Hint

$$\mathbb P\{Y\leq y\}=\mathbb P\left\{X\leq \frac{y-\mu}{\sigma }\right\}.$$


Characteristics of normal distribution:

  • If random variable $X$ has normal distribution and $Y=a+bX$ where $a,b$ are constants and $b\neq0$ then also $Y$ has normal distribution.
  • The distribution is completely determined by mean and variance.

According to first bullet $Y=\mu+\sigma X$ has normal distribution if $X\sim\text{Norm}(0,1)$ with: $$\mu_Y=\mathbb E(\mu+\sigma X)=\mu+\sigma\mathbb EX=\mu\text{ and }\sigma_Y^2=\mathsf{Var}(Y)=\mathsf{Var}(\mu+\sigma X)=\sigma^2\mathsf{Var}(X)=\sigma^2$$This justifies the conclusion that $Y\sim\text{Norm}(\mu,\sigma^2)$.

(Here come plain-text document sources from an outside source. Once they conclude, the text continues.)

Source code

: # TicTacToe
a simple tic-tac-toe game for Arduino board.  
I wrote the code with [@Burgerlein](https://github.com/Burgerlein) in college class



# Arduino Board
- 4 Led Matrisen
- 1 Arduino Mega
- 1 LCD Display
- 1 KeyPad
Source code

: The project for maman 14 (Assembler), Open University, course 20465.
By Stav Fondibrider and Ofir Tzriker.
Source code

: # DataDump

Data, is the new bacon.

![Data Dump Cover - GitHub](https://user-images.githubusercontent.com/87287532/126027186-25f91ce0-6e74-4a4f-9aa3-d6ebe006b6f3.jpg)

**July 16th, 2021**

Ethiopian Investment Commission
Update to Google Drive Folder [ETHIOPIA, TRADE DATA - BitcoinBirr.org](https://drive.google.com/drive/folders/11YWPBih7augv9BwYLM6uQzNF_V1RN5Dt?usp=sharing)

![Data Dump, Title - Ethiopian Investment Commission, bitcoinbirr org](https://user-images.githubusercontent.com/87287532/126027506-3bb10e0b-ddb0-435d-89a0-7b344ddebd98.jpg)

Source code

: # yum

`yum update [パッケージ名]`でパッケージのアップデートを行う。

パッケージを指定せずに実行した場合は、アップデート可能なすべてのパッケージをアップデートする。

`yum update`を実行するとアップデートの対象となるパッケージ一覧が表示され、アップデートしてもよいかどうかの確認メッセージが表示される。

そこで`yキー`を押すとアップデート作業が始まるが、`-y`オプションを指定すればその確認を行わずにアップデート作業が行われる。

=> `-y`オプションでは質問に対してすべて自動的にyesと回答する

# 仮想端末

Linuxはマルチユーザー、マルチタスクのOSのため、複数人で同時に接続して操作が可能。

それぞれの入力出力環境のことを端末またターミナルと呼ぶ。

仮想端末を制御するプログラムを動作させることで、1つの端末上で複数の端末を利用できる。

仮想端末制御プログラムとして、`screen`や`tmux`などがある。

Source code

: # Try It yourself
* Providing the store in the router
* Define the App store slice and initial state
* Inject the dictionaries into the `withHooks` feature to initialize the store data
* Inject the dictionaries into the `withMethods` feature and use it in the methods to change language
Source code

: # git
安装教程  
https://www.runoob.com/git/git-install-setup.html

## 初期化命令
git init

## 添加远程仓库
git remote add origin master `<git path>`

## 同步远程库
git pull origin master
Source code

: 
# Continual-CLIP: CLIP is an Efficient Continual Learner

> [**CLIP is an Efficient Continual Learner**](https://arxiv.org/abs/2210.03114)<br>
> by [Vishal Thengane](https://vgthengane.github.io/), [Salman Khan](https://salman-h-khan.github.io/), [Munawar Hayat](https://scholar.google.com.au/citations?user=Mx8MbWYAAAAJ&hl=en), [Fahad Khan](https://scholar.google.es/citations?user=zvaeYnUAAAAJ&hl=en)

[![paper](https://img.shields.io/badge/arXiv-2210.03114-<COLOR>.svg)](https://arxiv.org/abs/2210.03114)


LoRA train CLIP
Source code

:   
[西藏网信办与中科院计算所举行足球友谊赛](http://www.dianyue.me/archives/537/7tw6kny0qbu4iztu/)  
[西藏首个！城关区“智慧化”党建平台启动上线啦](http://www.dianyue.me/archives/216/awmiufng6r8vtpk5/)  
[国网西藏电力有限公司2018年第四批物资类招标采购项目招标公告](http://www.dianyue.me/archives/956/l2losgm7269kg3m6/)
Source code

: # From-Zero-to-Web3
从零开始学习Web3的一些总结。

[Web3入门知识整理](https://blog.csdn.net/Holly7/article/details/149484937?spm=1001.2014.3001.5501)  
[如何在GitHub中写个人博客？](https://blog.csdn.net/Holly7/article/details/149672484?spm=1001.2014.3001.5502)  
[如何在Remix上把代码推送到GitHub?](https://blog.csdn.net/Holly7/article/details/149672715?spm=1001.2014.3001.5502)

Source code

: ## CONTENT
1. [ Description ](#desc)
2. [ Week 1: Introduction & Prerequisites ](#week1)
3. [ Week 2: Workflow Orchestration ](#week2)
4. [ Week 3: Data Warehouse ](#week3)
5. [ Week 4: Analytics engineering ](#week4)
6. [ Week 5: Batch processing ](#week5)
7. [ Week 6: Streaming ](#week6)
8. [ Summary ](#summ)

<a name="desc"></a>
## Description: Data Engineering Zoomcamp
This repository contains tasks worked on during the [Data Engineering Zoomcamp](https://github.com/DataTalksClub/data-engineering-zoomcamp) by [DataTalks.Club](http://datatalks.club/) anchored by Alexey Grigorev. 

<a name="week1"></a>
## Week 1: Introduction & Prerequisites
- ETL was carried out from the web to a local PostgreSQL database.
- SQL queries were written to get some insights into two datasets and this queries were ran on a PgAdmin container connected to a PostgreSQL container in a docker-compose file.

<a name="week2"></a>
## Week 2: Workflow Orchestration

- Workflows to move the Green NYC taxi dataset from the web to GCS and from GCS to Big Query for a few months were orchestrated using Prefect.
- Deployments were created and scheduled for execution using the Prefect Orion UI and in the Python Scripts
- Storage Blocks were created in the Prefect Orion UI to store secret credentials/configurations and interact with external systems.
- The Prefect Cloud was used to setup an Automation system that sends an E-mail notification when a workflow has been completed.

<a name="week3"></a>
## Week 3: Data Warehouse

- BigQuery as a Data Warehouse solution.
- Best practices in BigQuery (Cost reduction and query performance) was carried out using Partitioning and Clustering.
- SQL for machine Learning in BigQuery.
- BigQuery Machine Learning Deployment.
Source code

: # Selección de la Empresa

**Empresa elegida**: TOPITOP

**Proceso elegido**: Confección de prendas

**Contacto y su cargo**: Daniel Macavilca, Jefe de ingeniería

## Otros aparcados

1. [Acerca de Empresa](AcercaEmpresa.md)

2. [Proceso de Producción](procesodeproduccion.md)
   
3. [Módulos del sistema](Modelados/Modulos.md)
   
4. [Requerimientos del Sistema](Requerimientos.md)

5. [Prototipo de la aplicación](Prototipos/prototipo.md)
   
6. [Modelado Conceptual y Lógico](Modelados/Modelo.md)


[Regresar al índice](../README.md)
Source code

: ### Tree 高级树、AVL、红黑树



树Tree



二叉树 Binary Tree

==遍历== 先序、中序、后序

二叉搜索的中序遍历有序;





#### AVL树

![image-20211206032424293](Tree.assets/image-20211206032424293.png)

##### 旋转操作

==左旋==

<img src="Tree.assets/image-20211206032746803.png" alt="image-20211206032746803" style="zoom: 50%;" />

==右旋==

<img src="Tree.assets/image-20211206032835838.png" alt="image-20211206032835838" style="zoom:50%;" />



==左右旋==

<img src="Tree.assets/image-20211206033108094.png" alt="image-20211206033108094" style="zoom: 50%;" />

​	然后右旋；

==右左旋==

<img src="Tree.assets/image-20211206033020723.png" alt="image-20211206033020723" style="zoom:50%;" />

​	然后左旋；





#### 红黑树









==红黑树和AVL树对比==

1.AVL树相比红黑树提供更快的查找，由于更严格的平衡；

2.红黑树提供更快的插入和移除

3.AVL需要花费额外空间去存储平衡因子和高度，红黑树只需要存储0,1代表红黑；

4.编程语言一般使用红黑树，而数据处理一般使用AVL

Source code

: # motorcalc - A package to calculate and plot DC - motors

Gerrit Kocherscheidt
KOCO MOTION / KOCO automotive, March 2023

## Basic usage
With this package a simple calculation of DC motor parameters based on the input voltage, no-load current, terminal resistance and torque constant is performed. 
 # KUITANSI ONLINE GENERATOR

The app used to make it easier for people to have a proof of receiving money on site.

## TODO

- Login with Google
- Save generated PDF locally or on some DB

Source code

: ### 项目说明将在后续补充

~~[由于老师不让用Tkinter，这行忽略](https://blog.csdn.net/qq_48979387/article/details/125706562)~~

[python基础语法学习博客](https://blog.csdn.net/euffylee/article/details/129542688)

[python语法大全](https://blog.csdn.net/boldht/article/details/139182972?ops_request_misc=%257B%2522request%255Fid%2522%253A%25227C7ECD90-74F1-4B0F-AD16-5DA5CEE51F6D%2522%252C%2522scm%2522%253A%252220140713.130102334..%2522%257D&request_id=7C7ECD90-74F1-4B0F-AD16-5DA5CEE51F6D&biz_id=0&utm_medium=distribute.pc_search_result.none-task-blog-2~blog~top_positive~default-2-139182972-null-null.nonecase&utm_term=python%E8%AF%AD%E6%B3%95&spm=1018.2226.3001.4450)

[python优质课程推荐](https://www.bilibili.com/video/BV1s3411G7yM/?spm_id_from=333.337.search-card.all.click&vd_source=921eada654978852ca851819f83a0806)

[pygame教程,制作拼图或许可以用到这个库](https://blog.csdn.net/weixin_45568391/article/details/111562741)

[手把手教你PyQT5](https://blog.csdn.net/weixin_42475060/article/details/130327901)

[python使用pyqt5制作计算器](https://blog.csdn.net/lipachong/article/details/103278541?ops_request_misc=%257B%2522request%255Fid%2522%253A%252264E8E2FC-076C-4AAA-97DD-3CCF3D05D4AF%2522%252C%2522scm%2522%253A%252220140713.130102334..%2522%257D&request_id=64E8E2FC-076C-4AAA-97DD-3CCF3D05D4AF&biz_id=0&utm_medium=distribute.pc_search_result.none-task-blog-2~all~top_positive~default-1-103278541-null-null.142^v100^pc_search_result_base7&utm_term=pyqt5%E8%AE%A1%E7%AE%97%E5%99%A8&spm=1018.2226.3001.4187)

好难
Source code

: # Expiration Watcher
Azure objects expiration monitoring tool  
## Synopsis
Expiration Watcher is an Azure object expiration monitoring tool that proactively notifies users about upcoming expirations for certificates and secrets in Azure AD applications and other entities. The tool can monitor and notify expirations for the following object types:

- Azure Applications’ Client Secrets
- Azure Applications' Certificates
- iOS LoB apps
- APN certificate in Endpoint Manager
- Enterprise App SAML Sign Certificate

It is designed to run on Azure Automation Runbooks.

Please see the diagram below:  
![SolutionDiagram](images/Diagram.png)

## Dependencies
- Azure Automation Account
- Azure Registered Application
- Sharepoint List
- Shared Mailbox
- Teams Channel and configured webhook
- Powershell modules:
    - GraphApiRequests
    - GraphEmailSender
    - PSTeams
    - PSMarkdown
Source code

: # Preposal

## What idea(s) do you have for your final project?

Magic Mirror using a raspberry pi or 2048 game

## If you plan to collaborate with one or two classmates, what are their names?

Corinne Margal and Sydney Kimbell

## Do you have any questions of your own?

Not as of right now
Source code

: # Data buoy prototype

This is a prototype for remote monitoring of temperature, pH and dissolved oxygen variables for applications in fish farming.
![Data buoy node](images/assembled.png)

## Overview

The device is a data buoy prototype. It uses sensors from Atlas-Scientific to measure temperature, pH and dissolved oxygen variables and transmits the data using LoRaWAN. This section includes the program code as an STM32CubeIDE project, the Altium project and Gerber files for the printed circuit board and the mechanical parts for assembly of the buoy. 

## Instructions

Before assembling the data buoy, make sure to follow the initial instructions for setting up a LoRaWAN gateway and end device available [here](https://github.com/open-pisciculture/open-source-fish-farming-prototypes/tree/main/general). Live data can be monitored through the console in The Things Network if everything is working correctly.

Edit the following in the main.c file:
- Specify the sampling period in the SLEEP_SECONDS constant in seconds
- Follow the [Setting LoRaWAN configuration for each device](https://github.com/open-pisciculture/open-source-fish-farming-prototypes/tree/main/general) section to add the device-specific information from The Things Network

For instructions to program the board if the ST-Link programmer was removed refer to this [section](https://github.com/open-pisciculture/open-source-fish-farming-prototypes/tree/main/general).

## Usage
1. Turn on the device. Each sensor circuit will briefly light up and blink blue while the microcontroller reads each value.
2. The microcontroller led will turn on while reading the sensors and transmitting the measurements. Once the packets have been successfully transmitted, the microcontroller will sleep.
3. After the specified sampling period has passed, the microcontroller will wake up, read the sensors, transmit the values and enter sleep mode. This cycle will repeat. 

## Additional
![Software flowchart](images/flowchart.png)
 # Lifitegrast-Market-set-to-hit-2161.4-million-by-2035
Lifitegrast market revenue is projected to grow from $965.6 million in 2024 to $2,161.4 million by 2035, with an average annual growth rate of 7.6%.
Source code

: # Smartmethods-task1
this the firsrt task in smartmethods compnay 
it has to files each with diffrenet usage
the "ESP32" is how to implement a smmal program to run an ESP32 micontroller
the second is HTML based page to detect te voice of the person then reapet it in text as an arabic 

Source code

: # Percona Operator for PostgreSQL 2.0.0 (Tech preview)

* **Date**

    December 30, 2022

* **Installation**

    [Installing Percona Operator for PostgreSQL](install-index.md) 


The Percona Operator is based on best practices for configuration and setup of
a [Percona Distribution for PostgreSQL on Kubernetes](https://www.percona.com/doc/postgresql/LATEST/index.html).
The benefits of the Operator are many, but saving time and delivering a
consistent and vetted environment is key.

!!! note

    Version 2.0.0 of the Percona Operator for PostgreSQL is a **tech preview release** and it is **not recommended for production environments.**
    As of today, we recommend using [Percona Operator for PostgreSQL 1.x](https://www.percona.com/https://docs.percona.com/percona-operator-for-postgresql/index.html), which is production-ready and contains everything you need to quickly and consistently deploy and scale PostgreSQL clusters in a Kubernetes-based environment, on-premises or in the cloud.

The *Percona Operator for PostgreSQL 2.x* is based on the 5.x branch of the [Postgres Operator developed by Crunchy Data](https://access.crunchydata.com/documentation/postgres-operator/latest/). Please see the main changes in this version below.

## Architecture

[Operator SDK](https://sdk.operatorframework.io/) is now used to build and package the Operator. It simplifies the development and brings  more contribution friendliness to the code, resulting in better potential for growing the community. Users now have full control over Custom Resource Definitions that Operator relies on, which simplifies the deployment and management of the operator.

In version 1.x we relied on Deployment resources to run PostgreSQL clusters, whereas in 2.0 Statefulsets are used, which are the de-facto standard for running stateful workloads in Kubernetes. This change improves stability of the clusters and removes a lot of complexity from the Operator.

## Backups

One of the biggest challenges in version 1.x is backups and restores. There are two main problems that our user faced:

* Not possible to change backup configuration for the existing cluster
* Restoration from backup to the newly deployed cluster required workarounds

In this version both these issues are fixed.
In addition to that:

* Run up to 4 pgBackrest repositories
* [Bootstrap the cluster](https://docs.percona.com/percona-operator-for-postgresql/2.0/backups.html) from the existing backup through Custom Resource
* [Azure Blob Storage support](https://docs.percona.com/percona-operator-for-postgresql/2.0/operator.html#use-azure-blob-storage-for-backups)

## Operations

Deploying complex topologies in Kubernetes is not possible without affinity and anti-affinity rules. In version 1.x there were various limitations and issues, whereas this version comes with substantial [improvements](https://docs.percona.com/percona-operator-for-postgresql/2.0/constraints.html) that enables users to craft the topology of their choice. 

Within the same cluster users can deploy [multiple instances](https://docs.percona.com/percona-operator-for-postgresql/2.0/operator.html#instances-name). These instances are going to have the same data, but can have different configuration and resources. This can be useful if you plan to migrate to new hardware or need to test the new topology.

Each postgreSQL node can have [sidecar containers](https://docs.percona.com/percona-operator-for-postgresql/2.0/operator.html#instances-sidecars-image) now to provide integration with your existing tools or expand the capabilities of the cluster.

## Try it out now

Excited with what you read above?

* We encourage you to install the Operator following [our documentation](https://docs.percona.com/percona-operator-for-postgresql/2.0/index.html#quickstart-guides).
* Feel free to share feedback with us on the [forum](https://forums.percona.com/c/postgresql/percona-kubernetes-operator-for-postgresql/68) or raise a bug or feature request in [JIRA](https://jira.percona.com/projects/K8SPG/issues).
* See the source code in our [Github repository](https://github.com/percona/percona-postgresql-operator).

It might be that actually you want a proof of the first bullet.

If $\Phi$ denotes the CDF of $X$ and $\phi$ the PDF of $X$ then: $$\phi(x)=\frac1{\sqrt{2\pi}}e^{-\frac12x^2}=\Phi'(x)$$

We can find CDF $F_{Y}(y)=P(\mu+\sigma X\leq y)=P(X\leq\frac{y-\mu}{\sigma})=\Phi(\frac{y-\mu}{\sigma})$ and - taking the derivative - PDF: $$f_Y(y)=\frac1{\sigma}\phi\left(\frac{y-\mu}{\sigma}\right)=\frac1{\sigma\sqrt{2\pi}}e^{-\frac12\left(\frac{y-\mu}{\sigma}\right)^2}$$

which is the PDF associated with $\text{Norm}(\mu,\sigma^2)$.